## BRIEF
All lines from the one containing "Youtube – Watch" down to the one containing "### Support or Contact", both ends included, are to be given again exactly; omit the rest of the listing below.

## INPUT RECORDS
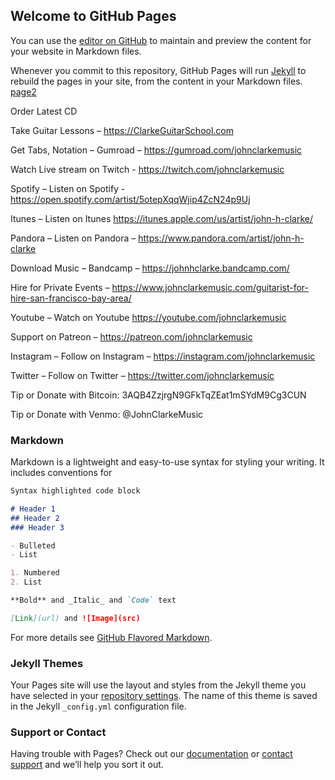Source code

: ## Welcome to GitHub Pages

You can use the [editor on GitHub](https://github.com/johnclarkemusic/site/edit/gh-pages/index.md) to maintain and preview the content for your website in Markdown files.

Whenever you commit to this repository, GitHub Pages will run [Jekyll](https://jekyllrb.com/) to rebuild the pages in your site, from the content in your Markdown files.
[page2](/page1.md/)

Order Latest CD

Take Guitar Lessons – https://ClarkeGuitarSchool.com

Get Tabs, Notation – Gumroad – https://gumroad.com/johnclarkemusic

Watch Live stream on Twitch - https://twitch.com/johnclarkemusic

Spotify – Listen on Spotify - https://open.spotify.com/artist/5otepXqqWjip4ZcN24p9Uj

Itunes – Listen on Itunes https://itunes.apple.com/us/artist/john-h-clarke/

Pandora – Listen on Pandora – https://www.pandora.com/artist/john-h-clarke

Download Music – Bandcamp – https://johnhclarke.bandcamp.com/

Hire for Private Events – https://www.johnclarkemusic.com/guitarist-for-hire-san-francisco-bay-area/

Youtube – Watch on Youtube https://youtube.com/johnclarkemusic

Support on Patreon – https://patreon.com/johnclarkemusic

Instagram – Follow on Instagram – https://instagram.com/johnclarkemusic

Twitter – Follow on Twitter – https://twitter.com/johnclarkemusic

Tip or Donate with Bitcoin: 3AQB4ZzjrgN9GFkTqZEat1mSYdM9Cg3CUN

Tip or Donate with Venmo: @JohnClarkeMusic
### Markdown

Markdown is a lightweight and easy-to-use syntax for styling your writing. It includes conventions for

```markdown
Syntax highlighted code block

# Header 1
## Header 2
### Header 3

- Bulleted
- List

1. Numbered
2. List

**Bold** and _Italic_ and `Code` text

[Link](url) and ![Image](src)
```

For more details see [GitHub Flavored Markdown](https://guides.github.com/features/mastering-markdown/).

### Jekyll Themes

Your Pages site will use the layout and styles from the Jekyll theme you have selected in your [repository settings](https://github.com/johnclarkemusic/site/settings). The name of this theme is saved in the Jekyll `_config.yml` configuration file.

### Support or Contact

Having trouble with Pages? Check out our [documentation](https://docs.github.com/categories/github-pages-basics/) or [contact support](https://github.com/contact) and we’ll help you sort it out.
* * *
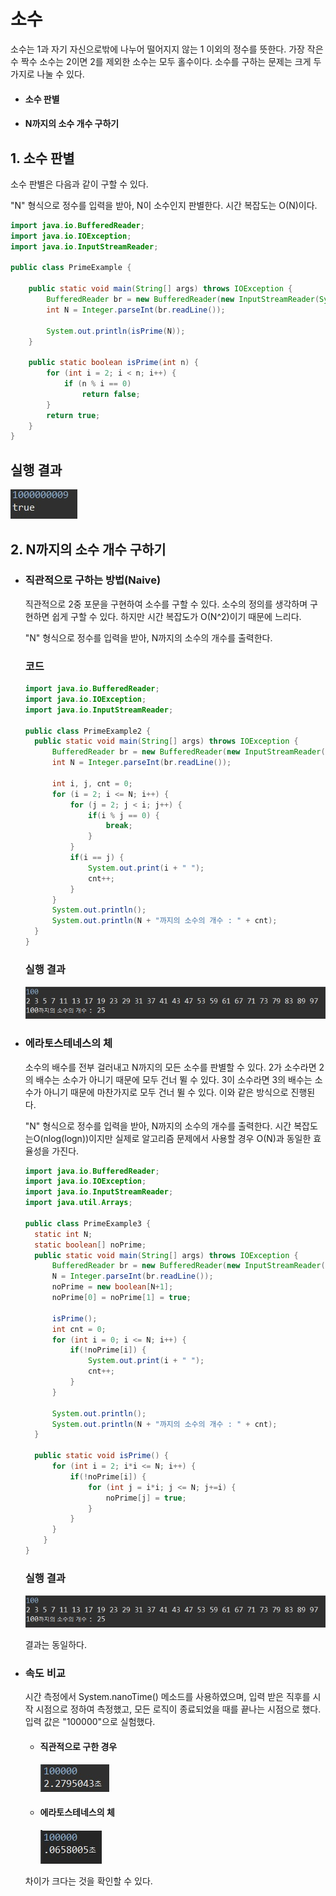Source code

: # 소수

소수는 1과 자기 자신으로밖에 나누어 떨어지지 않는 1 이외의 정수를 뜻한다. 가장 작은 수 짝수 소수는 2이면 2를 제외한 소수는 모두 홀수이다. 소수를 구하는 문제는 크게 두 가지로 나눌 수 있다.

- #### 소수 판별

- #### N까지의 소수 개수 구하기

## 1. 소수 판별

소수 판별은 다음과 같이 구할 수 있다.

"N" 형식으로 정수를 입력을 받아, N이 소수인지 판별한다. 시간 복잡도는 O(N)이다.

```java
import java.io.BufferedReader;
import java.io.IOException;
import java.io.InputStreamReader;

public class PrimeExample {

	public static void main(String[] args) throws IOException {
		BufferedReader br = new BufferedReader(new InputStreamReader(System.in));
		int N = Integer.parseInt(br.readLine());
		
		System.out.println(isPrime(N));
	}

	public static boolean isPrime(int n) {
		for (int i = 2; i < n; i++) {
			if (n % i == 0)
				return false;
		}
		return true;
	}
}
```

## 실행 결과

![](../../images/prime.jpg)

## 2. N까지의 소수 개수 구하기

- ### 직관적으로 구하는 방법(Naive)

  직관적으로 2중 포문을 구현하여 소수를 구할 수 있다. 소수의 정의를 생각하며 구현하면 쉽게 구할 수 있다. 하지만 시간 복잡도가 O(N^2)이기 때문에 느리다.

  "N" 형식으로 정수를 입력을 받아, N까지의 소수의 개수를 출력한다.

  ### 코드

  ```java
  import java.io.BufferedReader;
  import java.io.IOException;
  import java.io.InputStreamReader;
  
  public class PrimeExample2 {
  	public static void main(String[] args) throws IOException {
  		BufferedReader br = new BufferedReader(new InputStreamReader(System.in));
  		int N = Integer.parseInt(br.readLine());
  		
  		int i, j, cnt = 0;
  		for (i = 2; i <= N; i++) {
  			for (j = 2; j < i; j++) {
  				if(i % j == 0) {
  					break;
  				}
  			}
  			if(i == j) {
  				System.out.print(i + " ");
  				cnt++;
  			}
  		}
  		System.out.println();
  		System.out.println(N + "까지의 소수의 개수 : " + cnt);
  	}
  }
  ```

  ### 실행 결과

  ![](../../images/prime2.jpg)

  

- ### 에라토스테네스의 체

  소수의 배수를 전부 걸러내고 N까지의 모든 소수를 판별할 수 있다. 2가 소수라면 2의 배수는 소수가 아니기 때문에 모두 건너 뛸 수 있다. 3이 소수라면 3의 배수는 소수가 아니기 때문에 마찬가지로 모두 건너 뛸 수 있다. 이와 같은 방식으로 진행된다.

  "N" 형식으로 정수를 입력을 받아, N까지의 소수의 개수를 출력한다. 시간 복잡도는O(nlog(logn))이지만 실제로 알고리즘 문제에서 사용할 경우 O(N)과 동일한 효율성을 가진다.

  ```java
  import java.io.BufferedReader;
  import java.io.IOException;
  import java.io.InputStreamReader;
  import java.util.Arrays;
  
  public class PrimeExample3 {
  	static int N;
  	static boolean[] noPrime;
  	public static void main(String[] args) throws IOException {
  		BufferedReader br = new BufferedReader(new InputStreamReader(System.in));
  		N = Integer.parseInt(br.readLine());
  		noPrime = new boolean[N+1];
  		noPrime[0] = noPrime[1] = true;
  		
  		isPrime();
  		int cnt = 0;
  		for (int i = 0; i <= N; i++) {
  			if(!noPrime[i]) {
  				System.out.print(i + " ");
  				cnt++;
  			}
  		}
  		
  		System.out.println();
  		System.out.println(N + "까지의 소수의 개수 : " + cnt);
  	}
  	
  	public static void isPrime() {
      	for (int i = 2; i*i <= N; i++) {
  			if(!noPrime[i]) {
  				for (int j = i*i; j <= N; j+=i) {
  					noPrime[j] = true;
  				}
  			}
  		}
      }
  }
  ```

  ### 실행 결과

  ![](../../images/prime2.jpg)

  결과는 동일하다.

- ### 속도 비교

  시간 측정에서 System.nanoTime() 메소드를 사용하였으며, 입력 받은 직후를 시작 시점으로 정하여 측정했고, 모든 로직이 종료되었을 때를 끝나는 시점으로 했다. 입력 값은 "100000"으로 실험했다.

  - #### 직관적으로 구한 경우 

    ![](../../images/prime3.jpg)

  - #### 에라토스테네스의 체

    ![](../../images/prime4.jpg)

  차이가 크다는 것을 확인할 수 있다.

## SOLUTION TO THE EXERCISE
Youtube – Watch on Youtube https://youtube.com/johnclarkemusic

Support on Patreon – https://patreon.com/johnclarkemusic

Instagram – Follow on Instagram – https://instagram.com/johnclarkemusic

Twitter – Follow on Twitter – https://twitter.com/johnclarkemusic

Tip or Donate with Bitcoin: 3AQB4ZzjrgN9GFkTqZEat1mSYdM9Cg3CUN

Tip or Donate with Venmo: @JohnClarkeMusic
### Markdown

Markdown is a lightweight and easy-to-use syntax for styling your writing. It includes conventions for

```markdown
Syntax highlighted code block

# Header 1
## Header 2
### Header 3

- Bulleted
- List

1. Numbered
2. List

**Bold** and _Italic_ and `Code` text

[Link](url) and ![Image](src)
```

For more details see [GitHub Flavored Markdown](https://guides.github.com/features/mastering-markdown/).

### Jekyll Themes

Your Pages site will use the layout and styles from the Jekyll theme you have selected in your [repository settings](https://github.com/johnclarkemusic/site/settings). The name of this theme is saved in the Jekyll `_config.yml` configuration file.

### Support or Contact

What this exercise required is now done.